YOUR OBJECTIVE: If a line of the data below contains the string "onChainState", copy it into your answer.

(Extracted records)
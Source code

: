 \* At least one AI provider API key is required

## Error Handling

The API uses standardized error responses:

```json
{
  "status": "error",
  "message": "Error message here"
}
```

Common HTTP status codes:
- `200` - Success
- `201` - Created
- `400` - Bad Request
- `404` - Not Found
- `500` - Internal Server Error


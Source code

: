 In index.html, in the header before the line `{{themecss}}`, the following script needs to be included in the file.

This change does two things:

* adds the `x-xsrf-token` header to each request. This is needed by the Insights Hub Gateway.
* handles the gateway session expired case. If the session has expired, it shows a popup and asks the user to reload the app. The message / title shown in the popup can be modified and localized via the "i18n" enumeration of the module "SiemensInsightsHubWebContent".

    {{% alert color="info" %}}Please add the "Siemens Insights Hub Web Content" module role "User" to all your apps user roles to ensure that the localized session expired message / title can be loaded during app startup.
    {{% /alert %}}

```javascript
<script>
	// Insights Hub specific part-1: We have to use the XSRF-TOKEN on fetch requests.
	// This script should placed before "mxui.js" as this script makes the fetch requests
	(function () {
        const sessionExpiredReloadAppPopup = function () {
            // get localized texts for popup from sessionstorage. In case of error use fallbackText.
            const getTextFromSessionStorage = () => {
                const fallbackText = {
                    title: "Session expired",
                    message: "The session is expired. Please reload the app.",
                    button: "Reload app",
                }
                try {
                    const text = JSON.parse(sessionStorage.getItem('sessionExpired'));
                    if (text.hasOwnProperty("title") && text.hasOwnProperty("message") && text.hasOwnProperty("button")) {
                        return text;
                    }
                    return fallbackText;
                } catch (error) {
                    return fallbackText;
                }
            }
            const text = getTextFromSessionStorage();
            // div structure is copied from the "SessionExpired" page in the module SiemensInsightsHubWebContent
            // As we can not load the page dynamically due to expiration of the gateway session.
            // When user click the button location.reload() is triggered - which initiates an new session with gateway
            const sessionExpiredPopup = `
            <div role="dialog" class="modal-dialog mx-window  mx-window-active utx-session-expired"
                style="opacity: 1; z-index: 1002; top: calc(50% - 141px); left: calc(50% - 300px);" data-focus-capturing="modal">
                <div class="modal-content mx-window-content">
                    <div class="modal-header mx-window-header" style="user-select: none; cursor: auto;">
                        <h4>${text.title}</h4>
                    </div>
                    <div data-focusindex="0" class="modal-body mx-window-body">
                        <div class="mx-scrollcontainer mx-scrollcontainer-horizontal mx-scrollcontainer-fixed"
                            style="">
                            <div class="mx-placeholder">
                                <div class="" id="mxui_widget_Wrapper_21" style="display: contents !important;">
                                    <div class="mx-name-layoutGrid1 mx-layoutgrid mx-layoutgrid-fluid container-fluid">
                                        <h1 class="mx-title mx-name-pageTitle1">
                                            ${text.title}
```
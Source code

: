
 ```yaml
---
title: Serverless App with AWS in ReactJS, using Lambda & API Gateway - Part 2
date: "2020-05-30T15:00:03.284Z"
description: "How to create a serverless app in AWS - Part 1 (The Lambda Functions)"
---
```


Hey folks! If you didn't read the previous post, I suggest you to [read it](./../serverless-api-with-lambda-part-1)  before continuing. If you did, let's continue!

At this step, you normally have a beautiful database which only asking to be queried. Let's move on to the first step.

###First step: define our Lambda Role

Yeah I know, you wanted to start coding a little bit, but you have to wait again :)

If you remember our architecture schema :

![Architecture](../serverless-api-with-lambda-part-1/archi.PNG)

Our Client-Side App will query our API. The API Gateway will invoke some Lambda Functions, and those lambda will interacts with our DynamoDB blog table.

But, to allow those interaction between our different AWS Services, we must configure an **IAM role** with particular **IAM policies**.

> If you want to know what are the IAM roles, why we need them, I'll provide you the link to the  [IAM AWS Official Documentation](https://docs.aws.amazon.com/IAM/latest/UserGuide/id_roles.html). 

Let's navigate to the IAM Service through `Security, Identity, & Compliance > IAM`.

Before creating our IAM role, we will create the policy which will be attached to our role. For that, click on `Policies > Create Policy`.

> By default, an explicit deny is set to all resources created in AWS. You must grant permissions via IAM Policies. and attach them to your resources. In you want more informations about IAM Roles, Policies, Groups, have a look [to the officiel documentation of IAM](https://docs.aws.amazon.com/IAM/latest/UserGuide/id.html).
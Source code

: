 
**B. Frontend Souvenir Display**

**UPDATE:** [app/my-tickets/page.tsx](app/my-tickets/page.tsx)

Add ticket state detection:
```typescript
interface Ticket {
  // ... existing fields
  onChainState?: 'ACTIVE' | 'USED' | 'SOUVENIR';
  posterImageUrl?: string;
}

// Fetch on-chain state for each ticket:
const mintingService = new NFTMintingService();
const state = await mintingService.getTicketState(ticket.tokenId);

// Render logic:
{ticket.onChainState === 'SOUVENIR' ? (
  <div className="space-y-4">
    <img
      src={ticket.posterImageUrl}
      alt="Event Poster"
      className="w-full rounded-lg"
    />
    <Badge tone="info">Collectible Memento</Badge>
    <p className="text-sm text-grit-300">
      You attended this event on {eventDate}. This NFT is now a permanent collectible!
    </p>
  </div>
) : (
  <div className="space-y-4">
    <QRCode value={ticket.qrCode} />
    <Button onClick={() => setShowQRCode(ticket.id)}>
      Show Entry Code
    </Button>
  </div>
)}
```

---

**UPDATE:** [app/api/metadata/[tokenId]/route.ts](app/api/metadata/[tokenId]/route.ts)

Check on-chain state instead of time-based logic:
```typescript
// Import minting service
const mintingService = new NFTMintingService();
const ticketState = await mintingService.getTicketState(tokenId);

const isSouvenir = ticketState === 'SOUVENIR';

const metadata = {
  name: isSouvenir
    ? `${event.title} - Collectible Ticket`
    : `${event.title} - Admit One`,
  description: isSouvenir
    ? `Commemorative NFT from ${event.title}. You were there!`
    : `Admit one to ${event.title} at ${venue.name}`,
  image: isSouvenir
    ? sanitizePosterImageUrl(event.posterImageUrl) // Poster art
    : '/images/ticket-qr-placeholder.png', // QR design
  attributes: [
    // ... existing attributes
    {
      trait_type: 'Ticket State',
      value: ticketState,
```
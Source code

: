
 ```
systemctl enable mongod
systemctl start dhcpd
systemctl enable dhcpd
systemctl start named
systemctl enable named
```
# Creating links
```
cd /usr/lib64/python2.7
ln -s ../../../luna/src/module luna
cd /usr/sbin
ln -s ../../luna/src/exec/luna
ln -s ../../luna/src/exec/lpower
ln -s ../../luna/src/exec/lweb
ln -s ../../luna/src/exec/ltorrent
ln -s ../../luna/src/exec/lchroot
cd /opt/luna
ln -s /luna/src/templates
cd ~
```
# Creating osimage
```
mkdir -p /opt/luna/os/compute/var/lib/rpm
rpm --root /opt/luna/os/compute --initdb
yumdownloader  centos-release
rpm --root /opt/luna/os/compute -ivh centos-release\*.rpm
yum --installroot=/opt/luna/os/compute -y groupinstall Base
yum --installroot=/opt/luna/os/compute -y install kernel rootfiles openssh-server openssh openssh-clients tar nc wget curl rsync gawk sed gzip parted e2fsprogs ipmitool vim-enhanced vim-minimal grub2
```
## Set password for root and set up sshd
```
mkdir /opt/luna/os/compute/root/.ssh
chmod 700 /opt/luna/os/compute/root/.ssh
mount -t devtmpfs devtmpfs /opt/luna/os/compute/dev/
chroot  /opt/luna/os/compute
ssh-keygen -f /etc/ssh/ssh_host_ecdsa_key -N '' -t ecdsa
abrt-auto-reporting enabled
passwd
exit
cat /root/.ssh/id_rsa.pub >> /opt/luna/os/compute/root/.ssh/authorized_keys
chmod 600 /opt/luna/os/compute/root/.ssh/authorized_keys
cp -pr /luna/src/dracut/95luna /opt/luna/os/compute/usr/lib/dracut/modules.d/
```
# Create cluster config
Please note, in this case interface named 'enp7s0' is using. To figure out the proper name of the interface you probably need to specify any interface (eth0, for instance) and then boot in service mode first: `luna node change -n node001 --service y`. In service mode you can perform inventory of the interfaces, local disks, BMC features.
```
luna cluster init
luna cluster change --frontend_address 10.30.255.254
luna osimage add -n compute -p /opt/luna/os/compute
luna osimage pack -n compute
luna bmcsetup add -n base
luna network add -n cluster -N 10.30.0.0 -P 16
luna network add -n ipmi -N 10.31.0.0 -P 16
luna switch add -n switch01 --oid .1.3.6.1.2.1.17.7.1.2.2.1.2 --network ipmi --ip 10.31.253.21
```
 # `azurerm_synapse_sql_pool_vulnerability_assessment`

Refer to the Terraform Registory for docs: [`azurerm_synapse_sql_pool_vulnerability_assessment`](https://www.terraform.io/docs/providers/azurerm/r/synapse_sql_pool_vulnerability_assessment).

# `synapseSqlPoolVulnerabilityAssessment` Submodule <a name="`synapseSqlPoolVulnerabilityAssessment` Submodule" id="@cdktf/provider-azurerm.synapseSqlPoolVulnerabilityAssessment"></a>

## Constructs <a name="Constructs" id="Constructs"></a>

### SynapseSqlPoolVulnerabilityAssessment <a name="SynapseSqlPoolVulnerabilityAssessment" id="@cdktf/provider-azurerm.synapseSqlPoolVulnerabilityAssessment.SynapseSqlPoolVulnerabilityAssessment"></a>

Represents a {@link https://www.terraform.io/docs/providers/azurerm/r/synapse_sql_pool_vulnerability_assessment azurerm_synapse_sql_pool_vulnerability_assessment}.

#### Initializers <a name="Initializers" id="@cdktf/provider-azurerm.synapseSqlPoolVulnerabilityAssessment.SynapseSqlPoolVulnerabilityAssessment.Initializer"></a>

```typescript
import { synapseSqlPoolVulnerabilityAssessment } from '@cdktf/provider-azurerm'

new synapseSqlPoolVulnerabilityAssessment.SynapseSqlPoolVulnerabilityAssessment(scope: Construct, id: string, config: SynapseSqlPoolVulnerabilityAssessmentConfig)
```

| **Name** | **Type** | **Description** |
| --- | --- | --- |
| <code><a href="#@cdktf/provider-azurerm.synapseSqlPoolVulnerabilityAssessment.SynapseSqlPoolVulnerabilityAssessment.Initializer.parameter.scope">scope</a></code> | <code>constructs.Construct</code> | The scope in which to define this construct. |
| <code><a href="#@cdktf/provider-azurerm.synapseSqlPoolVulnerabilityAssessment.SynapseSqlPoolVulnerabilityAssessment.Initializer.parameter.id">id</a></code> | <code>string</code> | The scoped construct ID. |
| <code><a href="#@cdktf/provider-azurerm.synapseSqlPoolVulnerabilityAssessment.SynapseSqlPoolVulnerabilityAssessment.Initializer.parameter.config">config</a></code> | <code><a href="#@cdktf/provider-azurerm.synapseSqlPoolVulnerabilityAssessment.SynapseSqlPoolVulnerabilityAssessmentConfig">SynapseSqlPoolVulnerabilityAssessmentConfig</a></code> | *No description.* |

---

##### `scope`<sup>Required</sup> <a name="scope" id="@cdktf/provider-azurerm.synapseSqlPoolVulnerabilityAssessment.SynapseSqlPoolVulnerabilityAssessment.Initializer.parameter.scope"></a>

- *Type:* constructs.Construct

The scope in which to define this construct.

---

ANSWER AREA:
  onChainState?: 'ACTIVE' | 'USED' | 'SOUVENIR';
{ticket.onChainState === 'SOUVENIR' ? (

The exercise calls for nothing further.